ASSIGNED TASK: In the records below, the lines from the one containing "它所支持的变量的完整列表可以" through the last are to be reproduced exactly and alone.

PROVIDED RECORDS:
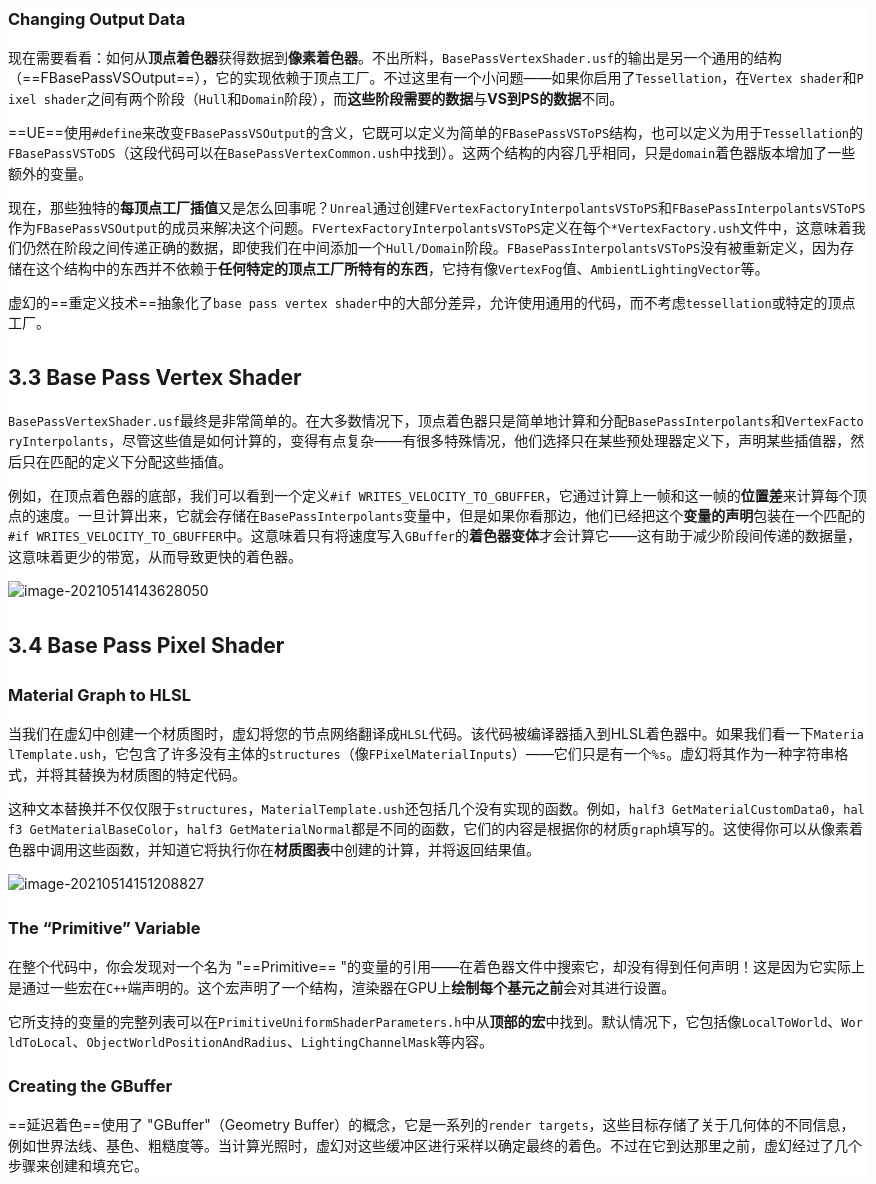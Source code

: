 ### Changing Output Data

现在需要看看：如何从**顶点着色器**获得数据到**像素着色器**。不出所料，`BasePassVertexShader.usf`的输出是另一个通用的结构（==FBasePassVSOutput==），它的实现依赖于顶点工厂。不过这里有一个小问题——如果你启用了`Tessellation`，在`Vertex shader`和`Pixel shader`之间有两个阶段（`Hull`和`Domain`阶段），而**这些阶段需要的数据**与**VS到PS的数据**不同。

==UE==使用`#define`来改变`FBasePassVSOutput`的含义，它既可以定义为简单的`FBasePassVSToPS`结构，也可以定义为用于`Tessellation`的`FBasePassVSToDS`（这段代码可以在`BasePassVertexCommon.ush`中找到）。这两个结构的内容几乎相同，只是`domain`着色器版本增加了一些额外的变量。

现在，那些独特的**每顶点工厂插值**又是怎么回事呢？`Unreal`通过创建`FVertexFactoryInterpolantsVSToPS`和`FBasePassInterpolantsVSToPS`作为`FBasePassVSOutput`的成员来解决这个问题。`FVertexFactoryInterpolantsVSToPS`定义在每个`*VertexFactory.ush`文件中，这意味着我们仍然在阶段之间传递正确的数据，即使我们在中间添加一个`Hull/Domain`阶段。`FBasePassInterpolantsVSToPS`没有被重新定义，因为存储在这个结构中的东西并不依赖于**任何特定的顶点工厂所特有的东西**，它持有像`VertexFog`值、`AmbientLightingVector`等。

虚幻的==重定义技术==抽象化了`base pass vertex shader`中的大部分差异，允许使用通用的代码，而不考虑`tessellation`或特定的顶点工厂。

## 3.3 Base Pass Vertex Shader

`BasePassVertexShader.usf`最终是非常简单的。在大多数情况下，顶点着色器只是简单地计算和分配`BasePassInterpolants`和`VertexFactoryInterpolants`，尽管这些值是如何计算的，变得有点复杂——有很多特殊情况，他们选择只在某些预处理器定义下，声明某些插值器，然后只在匹配的定义下分配这些插值。

例如，在顶点着色器的底部，我们可以看到一个定义`#if WRITES_VELOCITY_TO_GBUFFER`，它通过计算上一帧和这一帧的**位置差**来计算每个顶点的速度。一旦计算出来，它就会存储在`BasePassInterpolants`变量中，但是如果你看那边，他们已经把这个**变量的声明**包装在一个匹配的`#if WRITES_VELOCITY_TO_GBUFFER`中。这意味着只有将速度写入`GBuffer`的**着色器变体**才会计算它——这有助于减少阶段间传递的数据量，这意味着更少的带宽，从而导致更快的着色器。

![image-20210514143628050](C:\Users\xueyaojiang\Desktop\JMX_Update\UE4渲染管道理解——Matt.assets\image-20210514143628050.png)



## 3.4 Base Pass Pixel Shader

### Material Graph to HLSL

当我们在虚幻中创建一个材质图时，虚幻将您的节点网络翻译成`HLSL`代码。该代码被编译器插入到HLSL着色器中。如果我们看一下`MaterialTemplate.ush`，它包含了许多没有主体的`structures`（像`FPixelMaterialInputs`）——它们只是有一个`%s`。虚幻将其作为一种字符串格式，并将其替换为材质图的特定代码。                                                                                                                                 

这种文本替换并不仅仅限于`structures`，`MaterialTemplate.ush`还包括几个没有实现的函数。例如，`half3 GetMaterialCustomData0`，`half3 GetMaterialBaseColor`，`half3 GetMaterialNormal`都是不同的函数，它们的内容是根据你的材质`graph`填写的。这使得你可以从像素着色器中调用这些函数，并知道它将执行你在**材质图表**中创建的计算，并将返回结果值。 

![image-20210514151208827](C:\Users\xueyaojiang\Desktop\JMX_Update\UE4渲染管道理解——Matt.assets\image-20210514151208827.png)

### The “Primitive” Variable

在整个代码中，你会发现对一个名为 "==Primitive== "的变量的引用——在着色器文件中搜索它，却没有得到任何声明！这是因为它实际上是通过一些宏在`C++`端声明的。这个宏声明了一个结构，渲染器在GPU上**绘制每个基元之前**会对其进行设置。

它所支持的变量的完整列表可以在`PrimitiveUniformShaderParameters.h`中从**顶部的宏**中找到。默认情况下，它包括像`LocalToWorld`、`WorldToLocal`、`ObjectWorldPositionAndRadius`、`LightingChannelMask`等内容。

### Creating the GBuffer

==延迟着色==使用了 "GBuffer"（Geometry Buffer）的概念，它是一系列的`render targets`，这些目标存储了关于几何体的不同信息，例如世界法线、基色、粗糙度等。当计算光照时，虚幻对这些缓冲区进行采样以确定最终的着色。不过在它到达那里之前，虚幻经过了几个步骤来创建和填充它。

ANSWER TO THIS EXERCISE:
它所支持的变量的完整列表可以在`PrimitiveUniformShaderParameters.h`中从**顶部的宏**中找到。默认情况下，它包括像`LocalToWorld`、`WorldToLocal`、`ObjectWorldPositionAndRadius`、`LightingChannelMask`等内容。

### Creating the GBuffer

==延迟着色==使用了 "GBuffer"（Geometry Buffer）的概念，它是一系列的`render targets`，这些目标存储了关于几何体的不同信息，例如世界法线、基色、粗糙度等。当计算光照时，虚幻对这些缓冲区进行采样以确定最终的着色。不过在它到达那里之前，虚幻经过了几个步骤来创建和填充它。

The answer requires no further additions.